Terence Tao: the Mozart of maths

Terence Tao became the first mathematics professor in UCLA history to be awarded the prestigious Fields Medal, often described as the “Nobel Prize in mathematics.
Stephanie Wood meets the maths genius: Australian Terence Tao.

Problem solver: Mathematics maestro Terry Tao. Photo: Hugh Hamilton

One of the world's greatest minds is playing with a toy pony. He presses a plastic stethoscope into the soft toy's body, feigns a pony cough. "Is he sick or is he well?" he asks. "You don't know? Want a second opinion?"

Terence Tao - Terry, as he's mostly known - is sitting on a leather sofa in his Los Angeles living room, thin, bare-footed and bespectacled, talking to his three-year-old daughter, Madeleine, just home from a birthday party. It's hard to be intimidated by a man playing with a toy pony.

Yet this is a man with an intimidatingly rare and precious mind. Academics studied it with astonishment throughout his Adelaide childhood as he charged through IQ tests and International Mathematical Olympiads with unprecedented results. "Off the scale," says Miraca Gross, an authority on the education of gifted children, describing his IQ. "Terry hears mathematics and sees and smells mathematics in a way we don't."

When he was nine, Tao commenced part-time studies in mathematics at Flinders University. By the time he was 16, he'd finished his science degree. He got his masters when he was 17 and his PhD at Princeton University at 20.

"He is arguably the world's best mathematician," says Joseph Rudnick, the dean of Physical Sciences at the University of California, Los Angeles (UCLA), where Tao, now 39, has been a mathematics professor since he was 24. "Other mathematicians speak of him in tones of awe." His talents, says Rudnick, are "other-worldly".
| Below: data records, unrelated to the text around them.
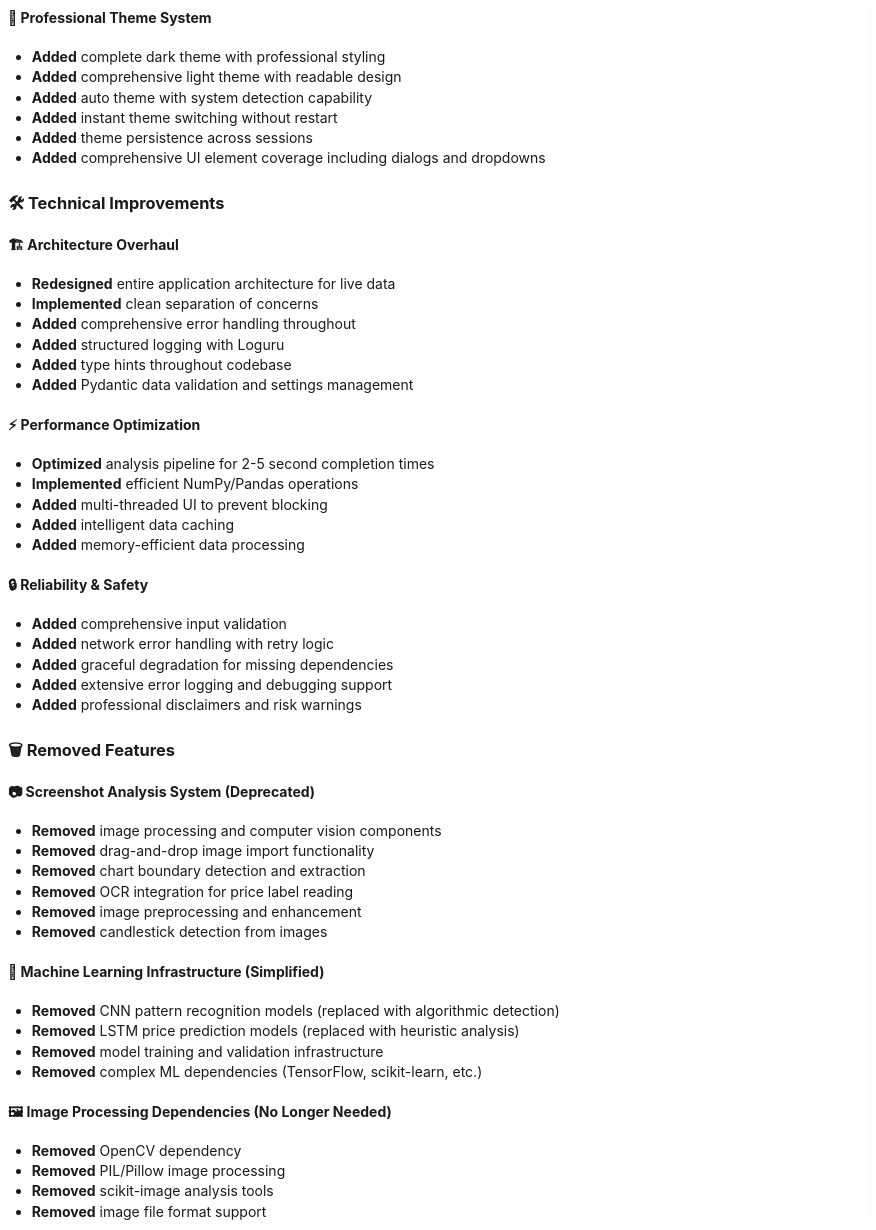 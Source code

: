 #### 🎨 **Professional Theme System**
- **Added** complete dark theme with professional styling
- **Added** comprehensive light theme with readable design
- **Added** auto theme with system detection capability
- **Added** instant theme switching without restart
- **Added** theme persistence across sessions
- **Added** comprehensive UI element coverage including dialogs and dropdowns

### 🛠️ **Technical Improvements**

#### 🏗️ **Architecture Overhaul**
- **Redesigned** entire application architecture for live data
- **Implemented** clean separation of concerns
- **Added** comprehensive error handling throughout
- **Added** structured logging with Loguru
- **Added** type hints throughout codebase
- **Added** Pydantic data validation and settings management

#### ⚡ **Performance Optimization**
- **Optimized** analysis pipeline for 2-5 second completion times
- **Implemented** efficient NumPy/Pandas operations
- **Added** multi-threaded UI to prevent blocking
- **Added** intelligent data caching
- **Added** memory-efficient data processing

#### 🔒 **Reliability & Safety**
- **Added** comprehensive input validation
- **Added** network error handling with retry logic
- **Added** graceful degradation for missing dependencies
- **Added** extensive error logging and debugging support
- **Added** professional disclaimers and risk warnings

### 🗑️ **Removed Features**

#### 📷 **Screenshot Analysis System** (Deprecated)
- **Removed** image processing and computer vision components
- **Removed** drag-and-drop image import functionality
- **Removed** chart boundary detection and extraction
- **Removed** OCR integration for price label reading
- **Removed** image preprocessing and enhancement
- **Removed** candlestick detection from images

#### 🤖 **Machine Learning Infrastructure** (Simplified)
- **Removed** CNN pattern recognition models (replaced with algorithmic detection)
- **Removed** LSTM price prediction models (replaced with heuristic analysis)
- **Removed** model training and validation infrastructure
- **Removed** complex ML dependencies (TensorFlow, scikit-learn, etc.)

#### 🖼️ **Image Processing Dependencies** (No Longer Needed)
- **Removed** OpenCV dependency
- **Removed** PIL/Pillow image processing
- **Removed** scikit-image analysis tools
- **Removed** image file format support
Tao has pages of awards, fellowships, prizes and medals to his name - most notably, the Fields Medal, the maths world's equivalent of the Nobel Prize, which he received in 2006 when he was 31 "for his contributions to partial differential equations, combinatorics, harmonic analysis and additive number theory". Around about then, people started to describe him as "the Mozart of math".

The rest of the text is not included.